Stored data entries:
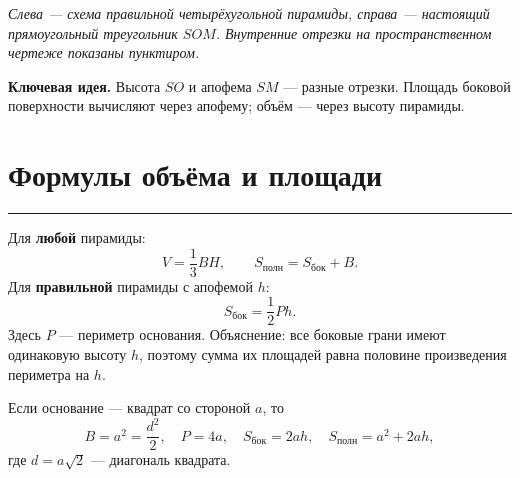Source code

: \documentclass[a4paper,12pt]{article}
\newcommand{\sect}[1]{\section{#1}\vspace{-1.5mm}\noindent\color{accent}\rule{\linewidth}{0.45pt}\color{textgray}\vspace{2mm}}
\newcommand{\keyidea}[1]{\par\textcolor{darkaccent}{\textbf{Ключевая идея.}} #1\par}
\begin{document}
\begin{center}
\begin{minipage}[c]{.54\linewidth}\centering
{}
\end{minipage}\hfill
\begin{minipage}[c]{.43\linewidth}\centering
{}
\end{minipage}
\end{center}
\smallskip
\textit{Слева --- схема правильной четырёхугольной пирамиды, справа --- настоящий прямоугольный треугольник \(SOM\). Внутренние отрезки на пространственном чертеже показаны пунктиром.}

\keyidea{Высота \(SO\) и апофема \(SM\) --- разные отрезки. Площадь боковой поверхности вычисляют через апофему; объём --- через высоту пирамиды.}

\sect{Формулы объёма и площади}
Для \textbf{любой} пирамиды:
\[
\boxed{V=\frac13 BH},\qquad
\boxed{S_{\text{полн}}=S_{\text{бок}}+B}.
\]
Для \textbf{правильной} пирамиды с апофемой \(h\):
\[
\boxed{S_{\text{бок}}=\frac12 Ph}.
\]
Здесь \(P\) --- периметр основания. Объяснение: все боковые грани имеют одинаковую высоту \(h\), поэтому сумма их площадей равна половине произведения периметра на \(h\).

Если основание --- квадрат со стороной \(a\), то
\[
B=a^2=\frac{d^2}{2},\quad P=4a,\quad
\boxed{S_{\text{бок}}=2ah},\quad
\boxed{S_{\text{полн}}=a^2+2ah},
\]
где \(d=a\sqrt2\) --- диагональ квадрата.
\end{document}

**PROBLEM TO SOLVE:** Filter the entries by the string "centering" and copy each matching line.

**FINISHED EXERCISE:**
\begin{minipage}[c]{.54\linewidth}\centering
\begin{minipage}[c]{.43\linewidth}\centering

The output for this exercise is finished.